■ EXERCISE PROMPT
The required output is the exact sequence of lines from the line holding "2,16; 2Tim 2,23;" to the end of the records, inclusive.

■ DATA TO USE

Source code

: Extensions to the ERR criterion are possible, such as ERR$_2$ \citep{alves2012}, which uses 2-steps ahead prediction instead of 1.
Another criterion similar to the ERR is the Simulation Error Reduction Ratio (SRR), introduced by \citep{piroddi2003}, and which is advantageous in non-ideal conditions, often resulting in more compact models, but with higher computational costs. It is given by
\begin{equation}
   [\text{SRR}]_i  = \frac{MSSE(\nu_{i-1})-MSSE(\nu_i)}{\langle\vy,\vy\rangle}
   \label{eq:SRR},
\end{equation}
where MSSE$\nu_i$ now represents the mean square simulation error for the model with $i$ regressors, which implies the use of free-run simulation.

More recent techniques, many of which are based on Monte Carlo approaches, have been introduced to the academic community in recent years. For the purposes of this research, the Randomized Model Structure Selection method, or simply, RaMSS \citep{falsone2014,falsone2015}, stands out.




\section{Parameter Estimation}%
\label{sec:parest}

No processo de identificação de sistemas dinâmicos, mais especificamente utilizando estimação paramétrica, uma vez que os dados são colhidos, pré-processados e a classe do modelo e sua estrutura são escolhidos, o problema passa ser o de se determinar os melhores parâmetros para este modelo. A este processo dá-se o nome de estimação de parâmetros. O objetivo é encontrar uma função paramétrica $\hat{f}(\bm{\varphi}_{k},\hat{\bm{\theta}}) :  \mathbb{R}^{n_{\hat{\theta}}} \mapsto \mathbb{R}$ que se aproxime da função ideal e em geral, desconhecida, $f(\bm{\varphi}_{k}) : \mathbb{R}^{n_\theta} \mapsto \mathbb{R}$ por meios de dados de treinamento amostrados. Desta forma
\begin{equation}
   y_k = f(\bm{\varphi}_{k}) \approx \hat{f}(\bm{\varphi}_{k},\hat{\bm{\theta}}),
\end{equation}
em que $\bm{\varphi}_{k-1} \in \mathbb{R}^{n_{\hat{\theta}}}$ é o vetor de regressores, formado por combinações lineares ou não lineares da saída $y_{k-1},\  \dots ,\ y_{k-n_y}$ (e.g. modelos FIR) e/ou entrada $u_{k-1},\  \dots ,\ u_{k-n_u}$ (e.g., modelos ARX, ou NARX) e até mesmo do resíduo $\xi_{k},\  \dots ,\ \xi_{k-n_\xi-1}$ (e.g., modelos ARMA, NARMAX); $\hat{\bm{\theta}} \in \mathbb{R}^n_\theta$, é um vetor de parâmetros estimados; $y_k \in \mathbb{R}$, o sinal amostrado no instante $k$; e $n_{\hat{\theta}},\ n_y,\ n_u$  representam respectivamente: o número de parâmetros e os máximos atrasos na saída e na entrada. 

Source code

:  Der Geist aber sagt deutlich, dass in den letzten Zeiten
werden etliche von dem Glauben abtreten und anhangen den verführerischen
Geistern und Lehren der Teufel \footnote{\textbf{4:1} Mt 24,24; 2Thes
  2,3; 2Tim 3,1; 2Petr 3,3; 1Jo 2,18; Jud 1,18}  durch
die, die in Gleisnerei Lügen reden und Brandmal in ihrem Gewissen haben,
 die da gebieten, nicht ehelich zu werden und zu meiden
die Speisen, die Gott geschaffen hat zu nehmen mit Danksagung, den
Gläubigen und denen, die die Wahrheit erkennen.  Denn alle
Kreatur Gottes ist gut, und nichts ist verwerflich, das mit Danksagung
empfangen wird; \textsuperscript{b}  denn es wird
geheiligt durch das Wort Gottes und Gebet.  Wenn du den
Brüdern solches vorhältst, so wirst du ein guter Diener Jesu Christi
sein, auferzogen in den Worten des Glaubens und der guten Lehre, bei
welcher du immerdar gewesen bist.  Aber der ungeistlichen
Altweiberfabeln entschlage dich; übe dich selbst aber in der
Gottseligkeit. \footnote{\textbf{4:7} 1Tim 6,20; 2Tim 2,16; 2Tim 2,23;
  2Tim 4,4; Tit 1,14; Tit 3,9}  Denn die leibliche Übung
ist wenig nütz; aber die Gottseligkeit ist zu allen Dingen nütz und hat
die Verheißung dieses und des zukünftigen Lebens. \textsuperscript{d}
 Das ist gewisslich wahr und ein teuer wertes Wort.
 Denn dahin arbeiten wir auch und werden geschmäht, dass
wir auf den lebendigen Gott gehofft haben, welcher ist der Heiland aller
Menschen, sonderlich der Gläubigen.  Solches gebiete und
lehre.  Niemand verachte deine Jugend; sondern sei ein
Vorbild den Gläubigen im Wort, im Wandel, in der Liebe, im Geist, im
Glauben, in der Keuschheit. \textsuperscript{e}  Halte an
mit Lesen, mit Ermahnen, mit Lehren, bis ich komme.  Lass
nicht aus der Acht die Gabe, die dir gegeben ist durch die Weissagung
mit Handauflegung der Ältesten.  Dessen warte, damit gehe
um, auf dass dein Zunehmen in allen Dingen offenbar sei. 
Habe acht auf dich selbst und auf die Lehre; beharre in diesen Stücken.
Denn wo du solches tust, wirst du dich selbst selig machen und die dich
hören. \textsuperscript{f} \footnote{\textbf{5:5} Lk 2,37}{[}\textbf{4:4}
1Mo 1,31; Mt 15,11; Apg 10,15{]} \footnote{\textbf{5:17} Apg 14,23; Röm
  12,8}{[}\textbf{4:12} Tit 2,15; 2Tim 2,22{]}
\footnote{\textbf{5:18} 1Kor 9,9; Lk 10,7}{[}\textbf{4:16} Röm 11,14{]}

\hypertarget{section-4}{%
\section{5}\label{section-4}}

■ EXERCISE SOLUTION
Gottseligkeit. \footnote{\textbf{4:7} 1Tim 6,20; 2Tim 2,16; 2Tim 2,23;
  2Tim 4,4; Tit 1,14; Tit 3,9}  Denn die leibliche Übung
ist wenig nütz; aber die Gottseligkeit ist zu allen Dingen nütz und hat
die Verheißung dieses und des zukünftigen Lebens. \textsuperscript{d}
 Das ist gewisslich wahr und ein teuer wertes Wort.
 Denn dahin arbeiten wir auch und werden geschmäht, dass
wir auf den lebendigen Gott gehofft haben, welcher ist der Heiland aller
Menschen, sonderlich der Gläubigen.  Solches gebiete und
lehre.  Niemand verachte deine Jugend; sondern sei ein
Vorbild den Gläubigen im Wort, im Wandel, in der Liebe, im Geist, im
Glauben, in der Keuschheit. \textsuperscript{e}  Halte an
mit Lesen, mit Ermahnen, mit Lehren, bis ich komme.  Lass
nicht aus der Acht die Gabe, die dir gegeben ist durch die Weissagung
mit Handauflegung der Ältesten.  Dessen warte, damit gehe
um, auf dass dein Zunehmen in allen Dingen offenbar sei. 
Habe acht auf dich selbst und auf die Lehre; beharre in diesen Stücken.
Denn wo du solches tust, wirst du dich selbst selig machen und die dich
hören. \textsuperscript{f} \footnote{\textbf{5:5} Lk 2,37}{[}\textbf{4:4}
1Mo 1,31; Mt 15,11; Apg 10,15{]} \footnote{\textbf{5:17} Apg 14,23; Röm
  12,8}{[}\textbf{4:12} Tit 2,15; 2Tim 2,22{]}
\footnote{\textbf{5:18} 1Kor 9,9; Lk 10,7}{[}\textbf{4:16} Röm 11,14{]}

\hypertarget{section-4}{%
\section{5}\label{section-4}}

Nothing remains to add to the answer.